• Provided data:
|---|
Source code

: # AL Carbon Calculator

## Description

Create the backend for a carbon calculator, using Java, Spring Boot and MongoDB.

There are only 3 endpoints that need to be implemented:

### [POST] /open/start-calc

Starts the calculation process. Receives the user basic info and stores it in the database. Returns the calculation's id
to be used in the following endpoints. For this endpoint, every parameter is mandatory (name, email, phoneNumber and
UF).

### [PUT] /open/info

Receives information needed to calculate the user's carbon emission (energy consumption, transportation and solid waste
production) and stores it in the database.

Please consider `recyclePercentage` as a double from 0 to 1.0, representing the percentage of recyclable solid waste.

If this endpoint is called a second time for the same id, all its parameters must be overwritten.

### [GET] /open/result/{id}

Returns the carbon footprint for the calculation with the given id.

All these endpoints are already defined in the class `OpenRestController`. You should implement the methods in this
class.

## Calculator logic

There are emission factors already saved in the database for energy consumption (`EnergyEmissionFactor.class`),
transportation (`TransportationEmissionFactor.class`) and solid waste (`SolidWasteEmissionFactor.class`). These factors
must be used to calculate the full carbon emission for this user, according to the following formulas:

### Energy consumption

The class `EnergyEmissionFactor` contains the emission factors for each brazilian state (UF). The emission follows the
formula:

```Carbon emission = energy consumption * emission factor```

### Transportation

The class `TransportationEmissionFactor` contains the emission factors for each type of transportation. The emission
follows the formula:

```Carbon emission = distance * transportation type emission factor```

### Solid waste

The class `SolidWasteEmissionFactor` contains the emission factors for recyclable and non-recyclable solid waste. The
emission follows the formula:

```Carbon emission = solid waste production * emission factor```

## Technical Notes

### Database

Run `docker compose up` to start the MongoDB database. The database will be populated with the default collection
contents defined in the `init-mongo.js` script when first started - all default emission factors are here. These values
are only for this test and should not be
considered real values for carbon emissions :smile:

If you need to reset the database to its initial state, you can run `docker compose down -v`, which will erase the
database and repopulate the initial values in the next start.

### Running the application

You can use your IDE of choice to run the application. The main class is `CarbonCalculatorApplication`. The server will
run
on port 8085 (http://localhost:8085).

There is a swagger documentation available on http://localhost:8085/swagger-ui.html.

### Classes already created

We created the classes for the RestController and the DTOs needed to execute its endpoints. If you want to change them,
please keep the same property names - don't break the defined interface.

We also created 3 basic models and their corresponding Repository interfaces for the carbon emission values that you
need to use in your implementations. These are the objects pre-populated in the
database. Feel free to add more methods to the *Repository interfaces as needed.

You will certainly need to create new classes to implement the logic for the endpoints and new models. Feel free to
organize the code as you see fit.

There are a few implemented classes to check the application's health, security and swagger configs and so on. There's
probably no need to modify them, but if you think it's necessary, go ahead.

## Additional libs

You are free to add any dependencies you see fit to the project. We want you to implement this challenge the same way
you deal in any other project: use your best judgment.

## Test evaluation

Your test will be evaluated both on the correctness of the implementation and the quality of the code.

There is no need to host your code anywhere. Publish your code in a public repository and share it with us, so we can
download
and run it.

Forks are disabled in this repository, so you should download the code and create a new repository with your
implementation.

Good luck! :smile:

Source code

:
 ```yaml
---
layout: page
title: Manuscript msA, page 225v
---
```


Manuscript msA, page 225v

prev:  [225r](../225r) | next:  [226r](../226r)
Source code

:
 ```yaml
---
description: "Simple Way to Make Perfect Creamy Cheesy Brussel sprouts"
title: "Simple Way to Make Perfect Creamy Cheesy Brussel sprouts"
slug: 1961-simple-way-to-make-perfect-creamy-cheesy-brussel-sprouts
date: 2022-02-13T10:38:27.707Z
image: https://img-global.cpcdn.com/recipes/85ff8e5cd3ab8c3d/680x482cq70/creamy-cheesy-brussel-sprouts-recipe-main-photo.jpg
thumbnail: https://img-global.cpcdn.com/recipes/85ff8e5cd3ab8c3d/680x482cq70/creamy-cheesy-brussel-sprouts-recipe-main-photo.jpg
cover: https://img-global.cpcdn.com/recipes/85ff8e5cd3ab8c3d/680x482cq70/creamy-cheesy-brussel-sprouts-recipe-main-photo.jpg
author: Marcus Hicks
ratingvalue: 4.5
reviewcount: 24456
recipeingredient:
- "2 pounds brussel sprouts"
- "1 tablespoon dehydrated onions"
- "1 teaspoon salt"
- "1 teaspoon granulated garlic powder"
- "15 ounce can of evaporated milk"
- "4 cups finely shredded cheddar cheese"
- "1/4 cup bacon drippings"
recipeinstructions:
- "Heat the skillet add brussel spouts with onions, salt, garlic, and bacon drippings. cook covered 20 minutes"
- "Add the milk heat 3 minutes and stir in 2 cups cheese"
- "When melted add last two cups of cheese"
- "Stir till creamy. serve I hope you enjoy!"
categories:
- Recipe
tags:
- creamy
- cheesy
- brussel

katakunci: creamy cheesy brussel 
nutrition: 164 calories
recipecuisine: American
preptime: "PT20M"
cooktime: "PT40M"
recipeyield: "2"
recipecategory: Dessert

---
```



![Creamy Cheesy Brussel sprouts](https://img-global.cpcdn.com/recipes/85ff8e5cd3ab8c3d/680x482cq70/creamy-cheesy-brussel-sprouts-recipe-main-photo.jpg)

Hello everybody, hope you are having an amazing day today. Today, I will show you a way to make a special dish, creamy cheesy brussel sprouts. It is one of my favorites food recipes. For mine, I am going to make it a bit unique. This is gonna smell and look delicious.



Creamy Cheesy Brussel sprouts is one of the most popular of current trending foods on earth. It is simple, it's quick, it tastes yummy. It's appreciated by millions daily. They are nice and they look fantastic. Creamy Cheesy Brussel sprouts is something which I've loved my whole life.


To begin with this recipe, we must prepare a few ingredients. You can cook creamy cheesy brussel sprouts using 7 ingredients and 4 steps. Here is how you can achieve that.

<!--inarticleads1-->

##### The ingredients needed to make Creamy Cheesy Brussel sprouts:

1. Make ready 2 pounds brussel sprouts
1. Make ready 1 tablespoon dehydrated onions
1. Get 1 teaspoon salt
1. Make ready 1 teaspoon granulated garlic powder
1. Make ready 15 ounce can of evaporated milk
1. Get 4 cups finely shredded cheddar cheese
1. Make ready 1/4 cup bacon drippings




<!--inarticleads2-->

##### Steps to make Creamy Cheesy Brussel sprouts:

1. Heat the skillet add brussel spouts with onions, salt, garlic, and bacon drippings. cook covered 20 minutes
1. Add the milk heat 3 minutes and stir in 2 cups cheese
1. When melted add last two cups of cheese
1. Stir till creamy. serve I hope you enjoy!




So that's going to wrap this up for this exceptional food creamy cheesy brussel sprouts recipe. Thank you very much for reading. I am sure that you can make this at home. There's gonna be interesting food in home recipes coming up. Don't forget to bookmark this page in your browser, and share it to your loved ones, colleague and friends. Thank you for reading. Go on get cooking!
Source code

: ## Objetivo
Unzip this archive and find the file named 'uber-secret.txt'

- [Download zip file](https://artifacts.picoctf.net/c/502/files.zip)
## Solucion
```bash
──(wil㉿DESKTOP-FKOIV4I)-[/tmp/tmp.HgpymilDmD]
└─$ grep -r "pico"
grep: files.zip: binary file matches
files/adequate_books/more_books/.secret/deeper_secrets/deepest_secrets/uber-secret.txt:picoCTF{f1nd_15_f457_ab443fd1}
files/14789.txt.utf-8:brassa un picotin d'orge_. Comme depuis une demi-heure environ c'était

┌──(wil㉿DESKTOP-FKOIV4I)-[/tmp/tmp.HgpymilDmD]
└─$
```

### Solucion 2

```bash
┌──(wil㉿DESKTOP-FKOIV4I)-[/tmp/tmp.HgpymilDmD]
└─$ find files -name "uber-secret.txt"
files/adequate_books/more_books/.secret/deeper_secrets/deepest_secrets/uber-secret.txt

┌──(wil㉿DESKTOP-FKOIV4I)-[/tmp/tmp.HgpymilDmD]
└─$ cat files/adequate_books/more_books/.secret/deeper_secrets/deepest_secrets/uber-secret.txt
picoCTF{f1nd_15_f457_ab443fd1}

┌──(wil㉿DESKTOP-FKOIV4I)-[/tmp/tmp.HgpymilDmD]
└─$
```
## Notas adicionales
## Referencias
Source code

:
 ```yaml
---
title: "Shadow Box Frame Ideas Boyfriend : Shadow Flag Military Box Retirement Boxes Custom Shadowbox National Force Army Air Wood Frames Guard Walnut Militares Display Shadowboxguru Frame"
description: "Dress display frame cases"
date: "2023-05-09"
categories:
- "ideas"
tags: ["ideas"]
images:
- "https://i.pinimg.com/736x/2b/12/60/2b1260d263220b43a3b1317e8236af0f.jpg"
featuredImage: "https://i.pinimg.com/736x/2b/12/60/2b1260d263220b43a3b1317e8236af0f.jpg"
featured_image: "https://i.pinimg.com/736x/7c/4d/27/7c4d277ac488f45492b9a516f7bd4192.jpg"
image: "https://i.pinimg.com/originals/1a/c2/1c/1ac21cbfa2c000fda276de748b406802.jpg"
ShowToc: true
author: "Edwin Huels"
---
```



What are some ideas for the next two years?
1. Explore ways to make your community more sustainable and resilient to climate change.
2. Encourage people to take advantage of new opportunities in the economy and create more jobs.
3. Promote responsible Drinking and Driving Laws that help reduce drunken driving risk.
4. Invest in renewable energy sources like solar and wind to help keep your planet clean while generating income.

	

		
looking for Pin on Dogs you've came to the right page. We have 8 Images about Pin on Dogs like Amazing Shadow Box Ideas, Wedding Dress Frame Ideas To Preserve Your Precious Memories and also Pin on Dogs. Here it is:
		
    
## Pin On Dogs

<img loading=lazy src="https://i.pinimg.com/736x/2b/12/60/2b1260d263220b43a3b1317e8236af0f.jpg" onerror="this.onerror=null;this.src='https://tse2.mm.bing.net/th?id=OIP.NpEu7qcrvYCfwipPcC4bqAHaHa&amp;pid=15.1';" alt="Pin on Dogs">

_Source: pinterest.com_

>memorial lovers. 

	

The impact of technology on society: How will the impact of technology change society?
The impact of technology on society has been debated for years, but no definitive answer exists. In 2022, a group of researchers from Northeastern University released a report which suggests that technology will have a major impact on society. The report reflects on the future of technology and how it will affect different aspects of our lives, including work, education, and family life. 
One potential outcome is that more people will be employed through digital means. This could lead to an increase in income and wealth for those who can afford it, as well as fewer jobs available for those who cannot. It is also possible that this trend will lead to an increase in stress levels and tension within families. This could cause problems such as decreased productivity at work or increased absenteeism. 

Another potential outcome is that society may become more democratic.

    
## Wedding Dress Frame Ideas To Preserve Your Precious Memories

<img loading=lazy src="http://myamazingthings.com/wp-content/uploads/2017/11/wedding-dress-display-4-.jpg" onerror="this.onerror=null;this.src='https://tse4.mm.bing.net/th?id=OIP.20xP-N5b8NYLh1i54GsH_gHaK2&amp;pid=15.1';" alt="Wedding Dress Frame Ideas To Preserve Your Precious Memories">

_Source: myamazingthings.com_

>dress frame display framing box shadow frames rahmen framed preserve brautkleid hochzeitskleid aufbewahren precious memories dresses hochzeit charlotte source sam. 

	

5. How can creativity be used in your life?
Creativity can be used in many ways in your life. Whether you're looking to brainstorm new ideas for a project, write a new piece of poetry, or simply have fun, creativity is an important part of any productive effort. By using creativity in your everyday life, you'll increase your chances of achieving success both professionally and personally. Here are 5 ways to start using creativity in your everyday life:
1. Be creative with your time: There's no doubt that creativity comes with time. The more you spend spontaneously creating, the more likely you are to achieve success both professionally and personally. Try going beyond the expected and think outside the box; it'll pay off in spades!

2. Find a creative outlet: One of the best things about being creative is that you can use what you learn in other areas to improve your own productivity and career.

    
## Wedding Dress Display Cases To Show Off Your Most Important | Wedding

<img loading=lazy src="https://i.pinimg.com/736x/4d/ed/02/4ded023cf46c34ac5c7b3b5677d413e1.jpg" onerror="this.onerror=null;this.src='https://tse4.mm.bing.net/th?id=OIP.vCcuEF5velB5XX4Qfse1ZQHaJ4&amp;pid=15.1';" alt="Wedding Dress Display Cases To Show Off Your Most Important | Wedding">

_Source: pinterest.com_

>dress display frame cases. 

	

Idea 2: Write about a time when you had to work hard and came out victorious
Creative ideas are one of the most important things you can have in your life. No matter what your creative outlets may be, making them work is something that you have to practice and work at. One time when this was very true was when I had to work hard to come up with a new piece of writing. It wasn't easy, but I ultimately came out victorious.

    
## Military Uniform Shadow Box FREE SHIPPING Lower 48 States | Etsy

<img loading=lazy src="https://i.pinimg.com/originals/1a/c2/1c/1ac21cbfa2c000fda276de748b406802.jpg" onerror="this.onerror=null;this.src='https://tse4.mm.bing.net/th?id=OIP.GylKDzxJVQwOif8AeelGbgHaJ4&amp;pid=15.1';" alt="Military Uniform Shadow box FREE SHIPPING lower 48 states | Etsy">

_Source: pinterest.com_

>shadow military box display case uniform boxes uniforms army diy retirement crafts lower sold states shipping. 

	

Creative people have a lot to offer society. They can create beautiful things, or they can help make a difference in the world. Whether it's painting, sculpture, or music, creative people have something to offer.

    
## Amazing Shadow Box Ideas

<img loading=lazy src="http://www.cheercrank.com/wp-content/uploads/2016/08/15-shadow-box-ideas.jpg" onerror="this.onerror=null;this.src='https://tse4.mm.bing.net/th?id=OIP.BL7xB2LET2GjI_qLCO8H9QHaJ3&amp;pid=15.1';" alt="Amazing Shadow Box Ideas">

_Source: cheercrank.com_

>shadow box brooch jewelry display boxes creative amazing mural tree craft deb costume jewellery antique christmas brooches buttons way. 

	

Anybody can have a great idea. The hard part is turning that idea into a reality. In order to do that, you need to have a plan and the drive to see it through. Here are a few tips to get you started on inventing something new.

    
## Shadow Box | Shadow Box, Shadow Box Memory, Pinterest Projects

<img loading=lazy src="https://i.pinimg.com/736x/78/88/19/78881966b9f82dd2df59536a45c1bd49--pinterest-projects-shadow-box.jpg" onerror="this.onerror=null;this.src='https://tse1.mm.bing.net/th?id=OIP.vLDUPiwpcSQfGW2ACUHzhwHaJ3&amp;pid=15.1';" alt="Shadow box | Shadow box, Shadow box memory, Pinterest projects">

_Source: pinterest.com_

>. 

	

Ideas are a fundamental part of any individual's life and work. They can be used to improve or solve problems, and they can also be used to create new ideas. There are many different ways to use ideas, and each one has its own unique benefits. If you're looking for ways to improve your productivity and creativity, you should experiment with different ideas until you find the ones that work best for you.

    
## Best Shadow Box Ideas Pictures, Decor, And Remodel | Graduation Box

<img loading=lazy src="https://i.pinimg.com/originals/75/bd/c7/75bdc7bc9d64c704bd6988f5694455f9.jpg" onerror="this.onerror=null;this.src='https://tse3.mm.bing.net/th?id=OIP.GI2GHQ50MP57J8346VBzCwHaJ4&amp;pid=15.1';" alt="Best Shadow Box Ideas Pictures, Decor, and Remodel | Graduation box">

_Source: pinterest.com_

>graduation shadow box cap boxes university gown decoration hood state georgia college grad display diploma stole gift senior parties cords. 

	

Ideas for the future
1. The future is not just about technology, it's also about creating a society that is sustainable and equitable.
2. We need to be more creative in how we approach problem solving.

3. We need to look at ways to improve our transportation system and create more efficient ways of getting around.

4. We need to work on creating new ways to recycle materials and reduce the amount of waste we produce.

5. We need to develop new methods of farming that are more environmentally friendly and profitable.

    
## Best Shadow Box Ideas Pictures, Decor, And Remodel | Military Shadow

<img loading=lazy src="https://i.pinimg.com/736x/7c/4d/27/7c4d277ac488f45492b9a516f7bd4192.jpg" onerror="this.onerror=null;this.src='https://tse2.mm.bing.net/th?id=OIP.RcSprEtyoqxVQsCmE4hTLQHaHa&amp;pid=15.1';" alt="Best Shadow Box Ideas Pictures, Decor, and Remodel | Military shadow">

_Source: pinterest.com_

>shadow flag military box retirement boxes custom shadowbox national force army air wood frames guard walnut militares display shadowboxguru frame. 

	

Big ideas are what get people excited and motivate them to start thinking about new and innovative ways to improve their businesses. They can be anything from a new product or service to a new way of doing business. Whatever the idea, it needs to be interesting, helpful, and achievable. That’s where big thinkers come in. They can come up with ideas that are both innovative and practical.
|---|
• Task to carry out: Set down the lines of the listing word for word, from its first line through the line containing "### [POST] /open/start-calc". Both of those lines belong in the answer, and no others do.

• Solution:
Source code

: # AL Carbon Calculator

## Description

Create the backend for a carbon calculator, using Java, Spring Boot and MongoDB.

There are only 3 endpoints that need to be implemented:

### [POST] /open/start-calc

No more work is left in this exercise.